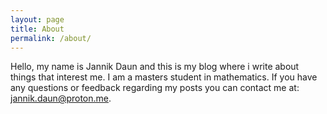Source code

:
 ```yaml
---
layout: page
title: About
permalink: /about/
---
```

Hello,
my name is Jannik Daun and this is my blog where i write about things that interest me.
I am a masters student in mathematics.
If you have any questions or feedback regarding my posts you can contact me at: jannik.daun@proton.me.
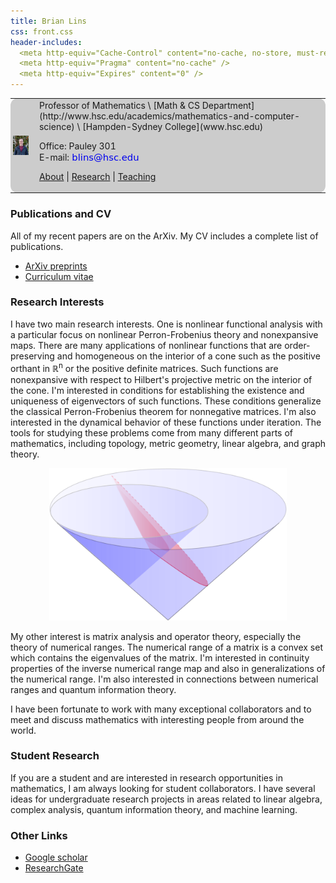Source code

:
 ```yaml
---
title: Brian Lins
css: front.css
header-includes:
  <meta http-equiv="Cache-Control" content="no-cache, no-store, must-revalidate" />
  <meta http-equiv="Pragma" content="no-cache" />
  <meta http-equiv="Expires" content="0" />
---
```


<div style="background-color:#ccc; border: 0px solid black; border-radius: 12px">
<table>
<tr>
<td>
<img src="MeFeb2019_3.jpg" width=150 style="display:block; margin:-3px; border: 0px solid black;"></img>
</td>
<td>
Professor of Mathematics \
[Math & CS Department](http://www.hsc.edu/academics/mathematics-and-computer-science) \
[Hampden-Sydney College](www.hsc.edu)

Office: Pauley 301 \
E-mail: <a href='mailto:'><img src="address.png"  style="vertical-align:bottom"/></a>

[About](about.html) | [Research](research.html) | [Teaching](index.html) 

</td>
</tr>
</table>
</div>

### Publications and CV

All of my recent papers are on the ArXiv. My CV includes a complete list of publications. 

* [ArXiv preprints](https://arxiv.org/search/math?searchtype=author&query=Lins%2C+B)
* [Curriculum vitae](LinsCV_Fall25.pdf)

### Research Interests

I have two main research interests. One is nonlinear functional analysis with a particular focus on nonlinear Perron-Frobenius theory and nonexpansive maps. There are many applications of nonlinear functions that are order-preserving and homogeneous on the interior of a cone such as the positive orthant in ℝ<sup>n</sup> or the positive definite matrices. Such functions are nonexpansive with respect to Hilbert's projective metric on the interior of the cone. I'm interested in conditions for establishing the existence and uniqueness of eigenvectors of such functions. These conditions generalize the classical Perron-Frobenius theorem for nonnegative matrices. I'm also interested in the dynamical behavior of these functions under iteration. The tools for studying these problems come from many different parts of mathematics, including topology, metric geometry, linear algebra, and graph theory.   

<center>
<img src="LorentzConePic.png" title="Funk and reverse-Funk horospheres for the Lorentz cone" width=380/> 
</center>

My other interest is matrix analysis and operator theory, especially the theory of numerical ranges. The numerical range of a matrix is a convex set which contains the eigenvalues of the matrix.  I'm interested in continuity properties of the inverse numerical range map and also in generalizations of the numerical range. I'm also interested in connections between numerical ranges and quantum information theory.  

I have been fortunate to work with many exceptional collaborators and to meet and discuss mathematics with interesting people from around the world.


### Student Research

If you are a student and are interested in research opportunities in mathematics, I am always looking for student collaborators. I have several ideas for undergraduate research projects in areas related to linear algebra, complex analysis, quantum information theory, and machine learning.

### Other Links

* [Google scholar](https://scholar.google.com/citations?user=Hg5BZBoAAAAJ)
* [ResearchGate](https://www.researchgate.net/profile/Brian-Lins)

<br>
<br>
<br>
<br>
<br>
<br>
<br>
<br>
<br>
<br>
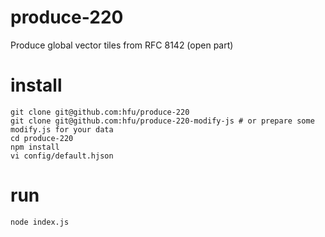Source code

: # produce-220
Produce global vector tiles from RFC 8142 (open part)

# install
```console
git clone git@github.com:hfu/produce-220
git clone git@github.com:hfu/produce-220-modify-js # or prepare some modify.js for your data
cd produce-220
npm install
vi config/default.hjson
```

# run
```console
node index.js
```
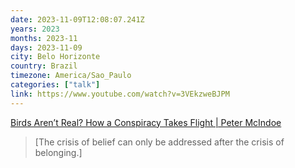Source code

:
 ```yaml
---
date: 2023-11-09T12:08:07.241Z
years: 2023
months: 2023-11
days: 2023-11-09
city: Belo Horizonte
country: Brazil
timezone: America/Sao_Paulo
categories: ["talk"]
link: https://www.youtube.com/watch?v=3VEkzweBJPM
---
```

[Birds Aren’t Real? How a Conspiracy Takes Flight | Peter McIndoe](https://www.youtube.com/watch?v=3VEkzweBJPM)

> [The crisis of belief can only be addressed after the crisis of belonging.]
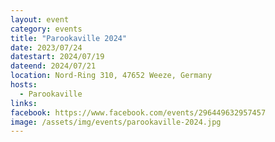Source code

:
 ```yaml
---
layout: event
category: events
title: "Parookaville 2024"
date: 2023/07/24
datestart: 2024/07/19
dateend: 2024/07/21
location: Nord-Ring 310, 47652 Weeze, Germany
hosts:
  - Parookaville
links:
facebook: https://www.facebook.com/events/296449632957457
image: /assets/img/events/parookaville-2024.jpg
---
```

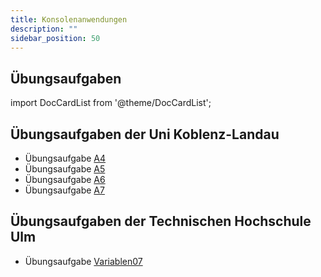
 ```yaml
---
title: Konsolenanwendungen
description: ""
sidebar_position: 50
---
```


## Übungsaufgaben
import DocCardList from '@theme/DocCardList';

<DocCardList />

## Übungsaufgaben der Uni Koblenz-Landau
- Übungsaufgabe [A4](https://www.uni-koblenz-landau.de/de/koblenz/fb4/ist/rgebert/teaching/SS08/java-programming/programmieraufgaben.pdf/view)
- Übungsaufgabe [A5](https://www.uni-koblenz-landau.de/de/koblenz/fb4/ist/rgebert/teaching/SS08/java-programming/programmieraufgaben.pdf/view)
- Übungsaufgabe [A6](https://www.uni-koblenz-landau.de/de/koblenz/fb4/ist/rgebert/teaching/SS08/java-programming/programmieraufgaben.pdf/view)
- Übungsaufgabe [A7](https://www.uni-koblenz-landau.de/de/koblenz/fb4/ist/rgebert/teaching/SS08/java-programming/programmieraufgaben.pdf/view)

## Übungsaufgaben der Technischen Hochschule Ulm
- Übungsaufgabe [Variablen07](https://studium.hs-ulm.de/de/org/I/vorkurse/Documents/java_aufgaben.pdf)
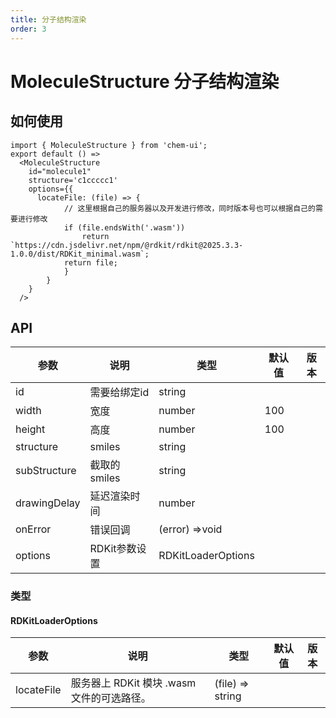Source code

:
 ```yaml
---
title: 分子结构渲染
order: 3
---
```

# MoleculeStructure 分子结构渲染

## 如何使用

```tsx
import { MoleculeStructure } from 'chem-ui';
export default () => 
  <MoleculeStructure 
    id="molecule1" 
    structure='c1ccccc1'  
    options={{
      locateFile: (file) => {
            // 这里根据自己的服务器以及开发进行修改，同时版本号也可以根据自己的需要进行修改
            if (file.endsWith('.wasm'))
                return `https://cdn.jsdelivr.net/npm/@rdkit/rdkit@2025.3.3-1.0.0/dist/RDKit_minimal.wasm`;
            return file;
            }
        }
    } 
  />
```

## API
| 参数         | 说明          | 类型               | 默认值 | 版本 |
| ------------ | ------------- | ------------------ | ------ | ---- |
| id           | 需要给绑定id  | string             |        |      |
| width        | 宽度          | number             | 100    |      |
| height       | 高度          | number             | 100    |      |
| structure    | smiles        | string             |        |      |
| subStructure | 截取的smiles  | string             |        |      |
| drawingDelay | 延迟渲染时间  | number             |        |      |
| onError      | 错误回调      | (error) =>void     |        |      |
| options      | RDKit参数设置 | RDKitLoaderOptions |        |      |

### 类型 
#### RDKitLoaderOptions
| 参数       | 说明                                       | 类型             | 默认值 | 版本 |
| ---------- | ------------------------------------------ | ---------------- | ------ | ---- |
| locateFile | 服务器上 RDKit 模块 .wasm 文件的可选路径。 | (file) => string |        |      |
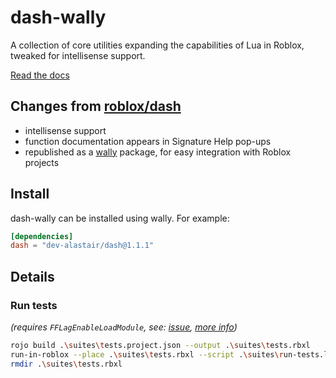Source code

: # dash-wally

A collection of core utilities expanding the capabilities of Lua in Roblox, tweaked for intellisense support.

[Read the docs](https://roblox.github.io/dash-internal/)

## Changes from [roblox/dash](https://github.com/roblox/dash)

- intellisense support
- function documentation appears in Signature Help pop-ups
- republished as a [wally](wally.run) package, for easy integration with Roblox projects

## Install

dash-wally can be installed using wally. For example:

```toml
[dependencies]
dash = "dev-alastair/dash@1.1.1"
```

## Details

### Run tests

_(requires `FFLagEnableLoadModule`, see: [issue](https://github.com/jsdotlua/jest-lua/issues/6), [more info](https://devforum.roblox.com/t/fast-flags-clientappsettingsjson-folder-locations-for-most-os-eg-windows-macos-android-and-ios/3180597))_ 

```bash
rojo build .\suites\tests.project.json --output .\suites\tests.rbxl
run-in-roblox --place .\suites\tests.rbxl --script .\suites\run-tests.lua
rmdir .\suites\tests.rbxl 
```
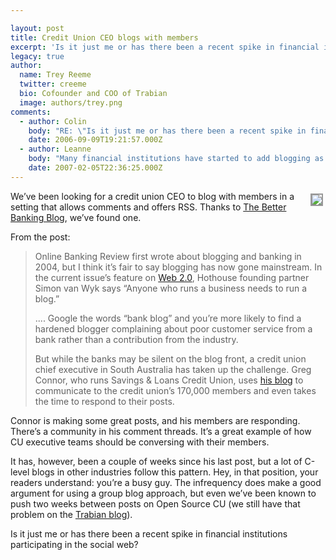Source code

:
 ```yaml
---

layout: post
title: Credit Union CEO blogs with members
excerpt: 'Is it just me or has there been a recent spike in financial institutions participating in the social web?'
legacy: true
author:
  name: Trey Reeme
  twitter: creeme
  bio: Cofounder and COO of Trabian
  image: authors/trey.png
comments:
  - author: Colin
    body: "RE: \"Is it just me or has there been a recent spike in financial institutions participating in the social web?\"\r\n\r\nIt certainly seems we have a somewhat unique group focussed on FI's.  \r\n\r\nSome may be newish to blogs, or others may have been involved for a while in other more general blogging activities.  Blogging has existed since 1999, but only started to get real traction, and become noticed in 2004/5, so in the scheme of things, we are probably still early adopters.\r\n\r\nIn any event, its clear there are a group who have been thinking about the impact on financial services, deeply, for a long time, and its great to see these thoughts expressed and discussed in blogs now."
    date: 2006-09-09T19:21:57.000Z
  - author: Leanne
    body: "Many financial institutions have started to add blogging as an online finance function and as a way to keep in touch with their customers. It is interesting to find out how social web and social media impact customer acquisition, loyalty, and revenue generation. As more and more customers become internet-savvy (how many have visited their banks lately aside from taking money from the ATM?)  I believe blogging and all the different social networking activities are worth exploring and adopting. \r\n\r\nWe actually put together a very exciting conference called Net.Finance 2007 and we have a full day focused on Web 2.0, social media, and other online innovations in the financial services industry. If you are involved in online marketing and online banking this is definitely a must-attend event. The special day is called Financial Services Innovation Forum. April 16-19, 2007 at the Camelback Inn, Scottsdale AZ.\r\n\r\nSpeakers include: \r\n- Chris Larsen, President and CEO, Prosper.com (he founded E-LOAN)\r\n- Shari Storm, Chief Marketing Officer, Verity Credit Union\r\n- Gabriel Dalporto, Chief Marketing Officer, Zecco.com\r\n- Jennifer Vos, Director of Online Strategy and Customer Experience Design, Citigroup\r\n- Mickey Mencin, VP Interactive Marketing & Merchandising, KeyBank\r\n- John Owens, Head of Marketing ING Bank\r\n\r\n...and 40 more speakers!!!\r\n\r\nCheck out the website www.netfinanceus.com. \r\n\r\n\r\n\r\n"
    date: 2007-02-05T22:36:25.000Z
---
```


<p><a href="http://savingsloans.typepad.com/"><img src="/images/legacy/ceolink.jpg" style="float:right; border: 2px solid #999999; margin: 4px;" /></a>We&#8217;ve been looking for a credit union <span class="caps">CEO</span> to blog with members in a setting that allows comments and offers <span class="caps">RSS</span>.  Thanks to <a href="http://bankingreview.blogspot.com/2006/09/banking-ceo-thats-willing-to-blog.html">The Better Banking Blog</a>, we&#8217;ve found one.</p>
<p>From the post:</p>
<blockquote><p>Online Banking Review first wrote about blogging and banking in 2004, but I think it&#8217;s fair to say blogging has now gone mainstream. In the current issue&#8217;s feature on <a href="http://obr.onlinebankingreview.com.au/">Web 2.0</a>, Hothouse founding partner Simon van Wyk says &#8220;Anyone who runs a business needs to run a blog.&#8221;</p><p> .... Google the words &#8220;bank blog&#8221; and you’re more likely to find a hardened blogger complaining about poor customer service from a bank rather than a contribution from the industry.</p><p>But while the banks may be silent on the blog front, a credit union chief executive in South Australia has taken up the challenge. Greg Connor, who runs Savings &#38; Loans Credit Union, uses <a href="http://savingsloans.typepad.com/">his blog</a> to communicate to the credit union&#8217;s 170,000 members and even takes the time to respond to their posts.</p></blockquote>
<p>Connor is making some great posts, and his members are responding.  There&#8217;s a community in his comment threads.  It&#8217;s a great example of how CU executive teams should be conversing with their members.</p>
<p>It has, however, been a couple of weeks since his last post, but a lot of C-level blogs in other industries follow this pattern.  Hey, in that position, your readers understand: you&#8217;re a busy guy.  The infrequency does make a good argument for using a group blog approach, but even we&#8217;ve been known to push two weeks between posts on Open Source CU (we still have that problem on the <a href="http://www.trabian.com">Trabian blog</a>).</p>
<p>Is it just me or has there been a recent spike in financial institutions participating in the social web?</p>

═══

The answer must consist solely of the lines from the first line of the records through the line containing "I am a masters student in mathematics.", reproduced exactly and without the pictures.

Source code

:
 ```yaml
---
layout: page
title: About
permalink: /about/
---
```

Hello,
my name is Jannik Daun and this is my blog where i write about things that interest me.
I am a masters student in mathematics.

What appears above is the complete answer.